Vitae Pharmaceuticals, 502 West Office Center Drive, Fort Washington, PA 19034, USA.
Chem Res Toxicol. 2010 Aug 16;23(8):1393-404. doi: 10.1021/tx100141d.
The in vitro bioactivation of the selective serotonin and norepinephrine reuptake inhibitor duloxetine was investigated using liver microsomes and cytosol, expressed glutathione transferase, and recombinant P450 2D6 and 1A2. In the presence of glutathione, several conjugates were identified and characterized using a combination of direct infusion nanoelectrospray mass spectrometry on an LTQ/Orbitrap and liquid-chromatography mass spectrometry on a triple quadrupole. Structural characterization of these conjugates revealed that glutathione conjugation occurred on naphthalene rather than on thiophene and likely proceeded via a reactive epoxide intermediate. Experiments with recombinant P450s and the isoform specific inhibitors quinidine and furafylline suggested that both P450 2D6 and 1A2 were involved in the bioactivation of duloxetine. To explore the utility of in silico approaches to address bioactivation issues, MetaSite and two docking approaches (rigid and induced-fit docking) utilizing publicly available human P450 crystal structures or a homology model for P450 2C19 were used to predict the sites of bioactivation for duloxetine as well as the thiophene containing compounds tienilic acid, suprofen, ticlopidine, methapyrilene, and OSI-930 for which glutathione conjugates on the thiophene moiety have been reported. MetaSite and induced fit docking but not rigid docking correctly predicted that naphthalene rather than thiophene was the preferred site of bioactivation for duloxetine by P450 2D6. MetaSite predictions were also consistent with literature reports that thiophene was the site of glutathione conjugation for tienilic acid, suprofen, and OSI-930 but not for ticlopidine or methapyrilene. Of the two docking approaches investigated, induced fit docking results were consistent with thiophene as the site of bioactivation for all compounds to which it was applied. In conclusion, our investigation identified the likely bioactivation pathway for duloxetine and demonstrated the utility of in silico approaches MetaSite and induced fit docking to address potential bioactivation liabilities.

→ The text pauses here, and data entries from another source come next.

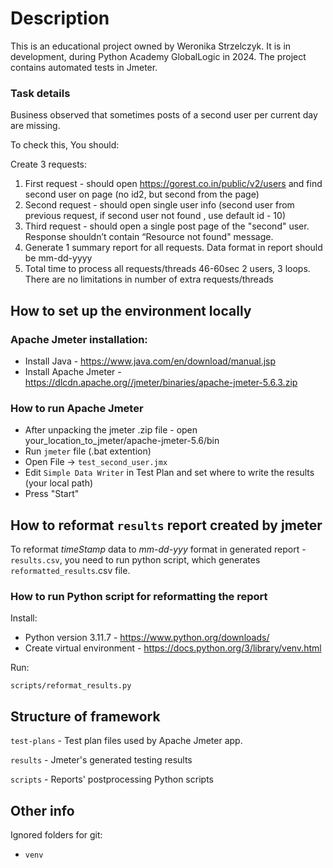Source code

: # Description

This is an educational project owned by Weronika Strzelczyk. It is in development, during Python Academy GlobalLogic in 2024. The project contains automated tests in Jmeter.

### Task details
Business observed that sometimes posts of a second user per current day are missing.

To check this, You should:

Create 3 requests:
1. First request - should open https://gorest.co.in/public/v2/users and find second user on page (no id2, but second from the page)
2. Second request - should open single user info (second user from previous request, if second user not found , use default id - 10)
3. Third request - should open a single post page of the "second" user. Response shouldn’t contain “Resource not found" message.
4. Generate 1 summary report for all requests. Data format in report should be mm-dd-yyyy
5. Total time to process all requests/threads 46-60sec
2 users, 3 loops.
There are no limitations in number of extra requests/threads


## How to set up the environment locally

### Apache Jmeter installation:
- Install Java - https://www.java.com/en/download/manual.jsp
- Install Apache Jmeter - https://dlcdn.apache.org//jmeter/binaries/apache-jmeter-5.6.3.zip

### How to run Apache Jmeter
- After unpacking the jmeter .zip file - open your_location_to_jmeter/apache-jmeter-5.6/bin
- Run `jmeter` file (.bat extention)
- Open File -> `test_second_user.jmx`
- Edit `Simple Data Writer` in Test Plan and set where to write the results (your local path)
- Press "Start"

## How to reformat `results` report created by jmeter
To reformat *timeStamp* data to *mm-dd-yyy* format in generated report - `results.csv`, you need to run python script, which generates `reformatted_results`.csv file.

### How to run Python script for reformatting the report
Install:
- Python version 3.11.7 - https://www.python.org/downloads/
- Create virtual environment - https://docs.python.org/3/library/venv.html

Run:

 `scripts/reformat_results.py`

## Structure of framework
`test-plans` - Test plan files used by Apache Jmeter app.

`results` - Jmeter's generated testing results

`scripts` - Reports' postprocessing Python scripts

 ## Other info
 Ignored folders for git:
 - `venv`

我们使用肝微粒体和细胞液、表达的谷胱甘肽转移酶以及重组 P450 2D6 和 1A2 研究了选择性 5-羟色胺和去甲肾上腺素再摄取抑制剂度洛西汀的体外生物活化。在谷胱甘肽存在的情况下,使用直接注入纳升电喷雾质谱法在 LTQ/Orbitrap 和三重四极杆上的液相色谱质谱联用,鉴定并表征了几种缀合物。这些缀合物的结构特征表明,谷胱甘肽与萘而非噻吩结合,可能通过反应性环氧化物中间体进行。使用重组 P450 以及同工型特异性抑制剂奎尼丁和呋喃西林的实验表明,P450 2D6 和 1A2 均参与了度洛西汀的生物活化。为了探索使用计算方法解决生物活化问题的实用性,MetaSite 以及两种对接方法(刚性对接和诱导契合对接),利用公共的人类 P450 晶体结构或 P450 2C19 的同源模型,用于预测度洛西汀以及含有噻吩的化合物替比林酸、舒洛芬、噻氯匹定、美沙吡林和 OSI-930 的生物活化部位,这些化合物的噻吩部分已经报道了谷胱甘肽缀合物。MetaSite 和诱导契合对接但不是刚性对接正确地预测,萘而不是噻吩是 P450 2D6 生物活化度洛西汀的首选部位。MetaSite 预测也与文献报道一致,即噻吩是替比林酸、舒洛芬和 OSI-930 谷胱甘肽缀合的部位,但不是噻氯匹定或美沙吡林的部位。在所研究的两种对接方法中,诱导契合对接的结果与噻吩作为所有应用化合物的生物活化部位一致。总之,我们的研究确定了度洛西汀可能的生物活化途径,并证明了计算方法 MetaSite 和诱导契合对接在解决潜在生物活化问题方面的实用性。